== SUPPLIED MATERIAL ==

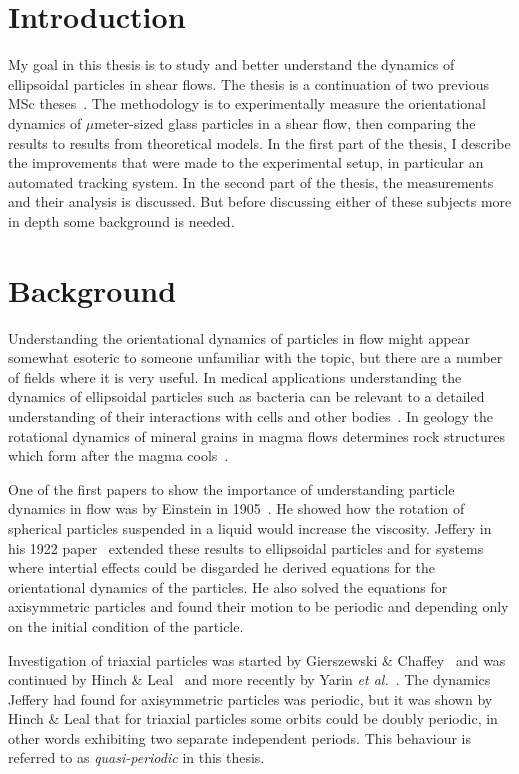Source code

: \section{Introduction}
My goal in this thesis is to study and better understand the dynamics of ellipsoidal particles in shear flows. The thesis is a continuation of two previous MSc theses~\cite{AntonThesis, JonasThesis}. The methodology is to experimentally measure the orientational dynamics of $\mu$meter-sized glass particles in a shear flow, then comparing the results to results from theoretical models. In the first part of the thesis, I describe the improvements that were made to the experimental setup, in particular an automated tracking system. In the second part of the thesis, the measurements and their analysis is discussed. But before discussing either of these subjects more in depth some background is needed.

\section{Background}
Understanding the orientational dynamics of particles in flow might appear somewhat esoteric to someone unfamiliar with the topic, but there are a number of fields where it is very useful. In medical applications understanding the dynamics of ellipsoidal particles such as bacteria can be relevant to a detailed understanding of their interactions with cells and other bodies~\cite{Tolga}. In geology the rotational dynamics of mineral grains in magma flows determines rock structures which form after the magma cools~\cite{geology}.

One of the first papers to show the importance of understanding particle dynamics in flow was by Einstein in 1905~\cite{Einstein}. He showed how the rotation of spherical particles suspended in a liquid would increase the viscosity. Jeffery in his 1922 paper~\cite{Jeffery} extended these results to ellipsoidal  particles and for systems where intertial effects could be disgarded he derived equations for the orientational dynamics of the particles. He also solved the equations for axisymmetric particles and found their motion to be periodic and depending only on the initial condition of the particle. 

Investigation of triaxial particles was started by Gierszewski \& Chaffey~\cite{Chaffey} and was continued by Hinch \& Leal~\cite{Leal} and more recently by Yarin \emph{et al.}~\cite{Yarin}. 
The dynamics Jeffery had found for axisymmetric particles was periodic, but it was shown by Hinch \& Leal that for triaxial particles some orbits could be doubly periodic, in other words exhibiting two separate independent periods. This behaviour is referred to as \emph{quasi-periodic} in this thesis.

===

● **DESCRIPTION OF THE TASK**: Please find how many lines of the entries above include the string "section", giving the number and nothing else.

● **SOLUTION TO THE PROBLEM**: 2